Papua is a group of over 1,400 islands, large and small, scattered between the equator and North Australia. Many of these islands are tiny uninhibited coral atolls, but the majority are volcanic formations. Geologically Papua is a transition zone between the islands of Indonesia and the small ones of Oceania.
In the caves of Papua remains have been found of the first human inhabitants of these islands. As a result of the last glaciation the water level went down and some Polynesian people were able to cross to these small islands, but then when the ice melted and the sea level rose again these communities were cut off.
Dating of the oldest human remains show that these islands were inhabited over 40,000 years ago. The different ethnic groups that live on the islands of Papua were greatly feared by the sailors who dared to navigate the waters of these "accursed" islands. Head hunters and cannibals, these fierce warriors of the sea remained isolated until well into the 20th century.
For a long time their territory remained unexplored by Europeans. Still today there are isolated areas where there are cases of cannibalism and ritual decapitations. Traditional customs and rituals remain strong among the inhabitants of these islands, though now it's unusual to find a village without a mission of one of the over 100 different churches which compete for converts among the Papuan natives.

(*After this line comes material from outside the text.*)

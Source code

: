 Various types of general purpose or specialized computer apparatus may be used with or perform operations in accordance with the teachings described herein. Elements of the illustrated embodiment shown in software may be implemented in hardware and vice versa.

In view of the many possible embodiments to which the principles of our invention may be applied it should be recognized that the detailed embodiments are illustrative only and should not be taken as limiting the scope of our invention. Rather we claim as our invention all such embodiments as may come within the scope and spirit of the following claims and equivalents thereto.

But though they attend worship and prayers to these imported Gods, the Papuans continue to follow their traditional laws and age-old customs. For example, the teenagers of some of the tribes have to undergo a severe initiation before being able to sail alone. It is a test to their courage and capacity for suffering.
If they bear the pain without flinching a string of shells is placed around their necks symbolizing the passage to adulthood. They're now ready to face the dangers of the sea protected by the spirits of the forest. That's why during the initiation they cover their bodies with green sand.